▶ TASK TO COMPLETE
Using the records below, quote only the span that opens with the line containing "- Validate risk controls and position sizing" and closes with the line containing "- Scale up if performance meets expectations", exactly and inclusively.

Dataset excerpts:
****************************************

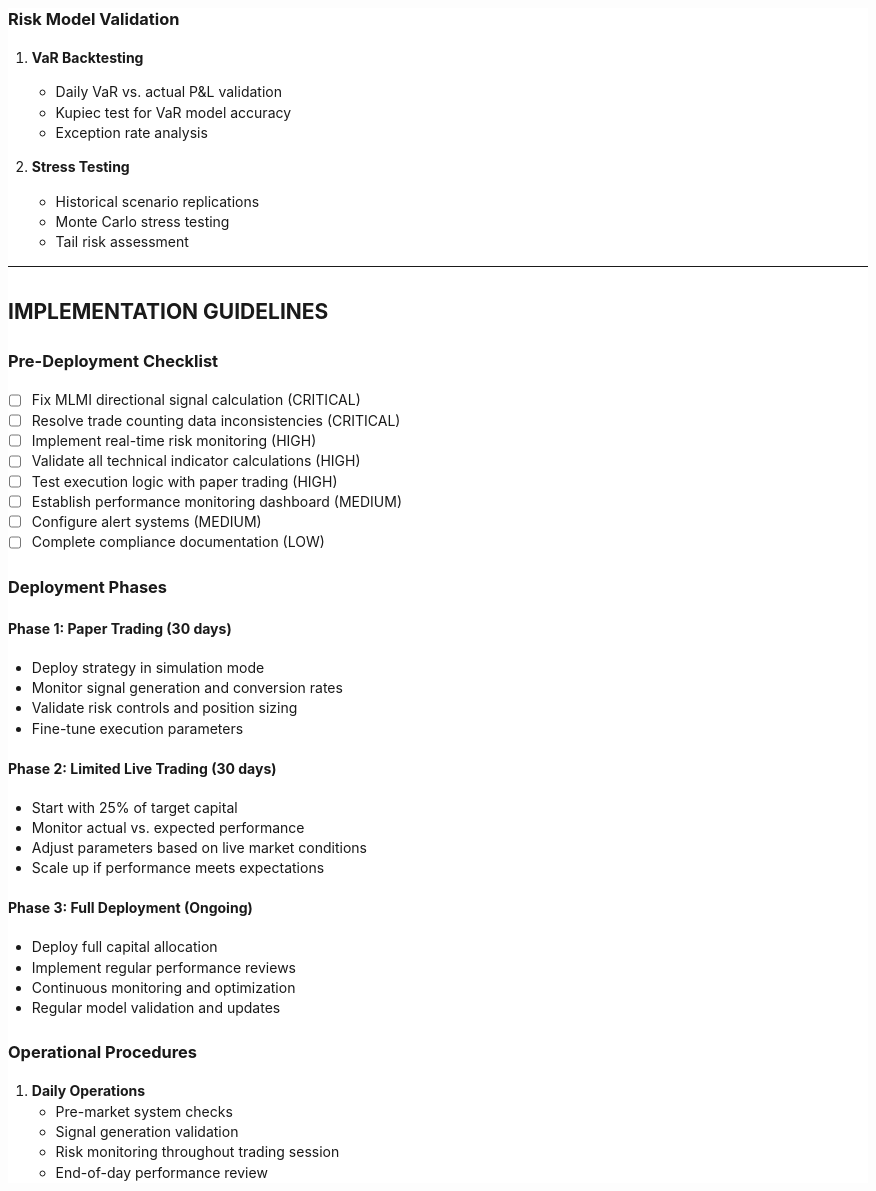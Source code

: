 ### Risk Model Validation
1. **VaR Backtesting**
   - Daily VaR vs. actual P&L validation
   - Kupiec test for VaR model accuracy
   - Exception rate analysis

2. **Stress Testing**
   - Historical scenario replications
   - Monte Carlo stress testing
   - Tail risk assessment

---

## IMPLEMENTATION GUIDELINES

### Pre-Deployment Checklist
- [ ] Fix MLMI directional signal calculation (CRITICAL)
- [ ] Resolve trade counting data inconsistencies (CRITICAL)
- [ ] Implement real-time risk monitoring (HIGH)
- [ ] Validate all technical indicator calculations (HIGH)
- [ ] Test execution logic with paper trading (HIGH)
- [ ] Establish performance monitoring dashboard (MEDIUM)
- [ ] Configure alert systems (MEDIUM)
- [ ] Complete compliance documentation (LOW)

### Deployment Phases
#### Phase 1: Paper Trading (30 days)
- Deploy strategy in simulation mode
- Monitor signal generation and conversion rates
- Validate risk controls and position sizing
- Fine-tune execution parameters

#### Phase 2: Limited Live Trading (30 days)
- Start with 25% of target capital
- Monitor actual vs. expected performance
- Adjust parameters based on live market conditions
- Scale up if performance meets expectations

#### Phase 3: Full Deployment (Ongoing)
- Deploy full capital allocation
- Implement regular performance reviews
- Continuous monitoring and optimization
- Regular model validation and updates

### Operational Procedures
1. **Daily Operations**
   - Pre-market system checks
   - Signal generation validation
   - Risk monitoring throughout trading session
   - End-of-day performance review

****************************************

▶ EXERCISE RESPONSE
- Validate risk controls and position sizing
- Fine-tune execution parameters

#### Phase 2: Limited Live Trading (30 days)
- Start with 25% of target capital
- Monitor actual vs. expected performance
- Adjust parameters based on live market conditions
- Scale up if performance meets expectations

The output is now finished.